*RECORDS TO USE:*

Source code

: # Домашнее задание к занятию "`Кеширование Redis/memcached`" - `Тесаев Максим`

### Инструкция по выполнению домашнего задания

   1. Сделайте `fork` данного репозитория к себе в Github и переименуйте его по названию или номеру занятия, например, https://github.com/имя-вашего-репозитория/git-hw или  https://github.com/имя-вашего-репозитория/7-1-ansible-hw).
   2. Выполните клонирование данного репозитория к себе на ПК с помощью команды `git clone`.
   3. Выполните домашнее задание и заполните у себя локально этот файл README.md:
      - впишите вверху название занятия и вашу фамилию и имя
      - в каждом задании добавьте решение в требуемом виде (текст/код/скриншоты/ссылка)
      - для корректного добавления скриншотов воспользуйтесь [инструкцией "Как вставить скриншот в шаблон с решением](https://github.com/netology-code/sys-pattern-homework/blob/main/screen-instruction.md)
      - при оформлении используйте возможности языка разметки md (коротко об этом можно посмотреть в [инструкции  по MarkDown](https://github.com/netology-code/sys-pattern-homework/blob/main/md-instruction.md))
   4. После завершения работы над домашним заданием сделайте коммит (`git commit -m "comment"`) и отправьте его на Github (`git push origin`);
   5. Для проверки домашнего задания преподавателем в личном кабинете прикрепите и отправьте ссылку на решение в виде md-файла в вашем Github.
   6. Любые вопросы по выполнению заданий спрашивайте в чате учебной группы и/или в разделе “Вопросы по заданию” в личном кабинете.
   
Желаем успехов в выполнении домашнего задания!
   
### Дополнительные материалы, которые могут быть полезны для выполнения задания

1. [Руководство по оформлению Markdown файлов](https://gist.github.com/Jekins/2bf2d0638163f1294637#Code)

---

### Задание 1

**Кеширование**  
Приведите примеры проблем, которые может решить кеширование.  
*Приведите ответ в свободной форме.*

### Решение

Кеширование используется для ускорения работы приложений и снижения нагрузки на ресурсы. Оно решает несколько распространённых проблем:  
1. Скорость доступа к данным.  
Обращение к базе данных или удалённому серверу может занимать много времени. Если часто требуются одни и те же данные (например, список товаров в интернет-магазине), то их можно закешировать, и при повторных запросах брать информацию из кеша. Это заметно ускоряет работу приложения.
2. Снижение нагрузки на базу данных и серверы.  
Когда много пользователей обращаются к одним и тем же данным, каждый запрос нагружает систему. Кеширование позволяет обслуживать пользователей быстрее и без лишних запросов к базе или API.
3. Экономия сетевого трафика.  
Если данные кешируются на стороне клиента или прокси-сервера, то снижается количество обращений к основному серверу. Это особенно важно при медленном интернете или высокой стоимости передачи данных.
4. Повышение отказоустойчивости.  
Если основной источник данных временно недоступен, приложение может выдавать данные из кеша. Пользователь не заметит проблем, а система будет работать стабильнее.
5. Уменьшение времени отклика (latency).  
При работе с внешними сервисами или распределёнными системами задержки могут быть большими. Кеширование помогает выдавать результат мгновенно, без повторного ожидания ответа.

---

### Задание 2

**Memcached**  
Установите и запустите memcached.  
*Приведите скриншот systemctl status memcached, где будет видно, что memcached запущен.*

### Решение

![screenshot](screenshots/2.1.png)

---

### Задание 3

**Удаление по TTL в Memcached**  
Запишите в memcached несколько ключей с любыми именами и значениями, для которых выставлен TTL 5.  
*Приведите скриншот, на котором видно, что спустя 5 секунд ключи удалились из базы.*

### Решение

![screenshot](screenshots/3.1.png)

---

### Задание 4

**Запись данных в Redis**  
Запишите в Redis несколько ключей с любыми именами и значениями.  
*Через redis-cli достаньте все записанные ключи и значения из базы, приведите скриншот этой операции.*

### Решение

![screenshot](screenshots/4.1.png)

*WHAT IS EXPECTED:* Across the data, pull every line containing the string "именами".

*TASK RESPONSE:*
Запишите в memcached несколько ключей с любыми именами и значениями, для которых выставлен TTL 5.  
Запишите в Redis несколько ключей с любыми именами и значениями.  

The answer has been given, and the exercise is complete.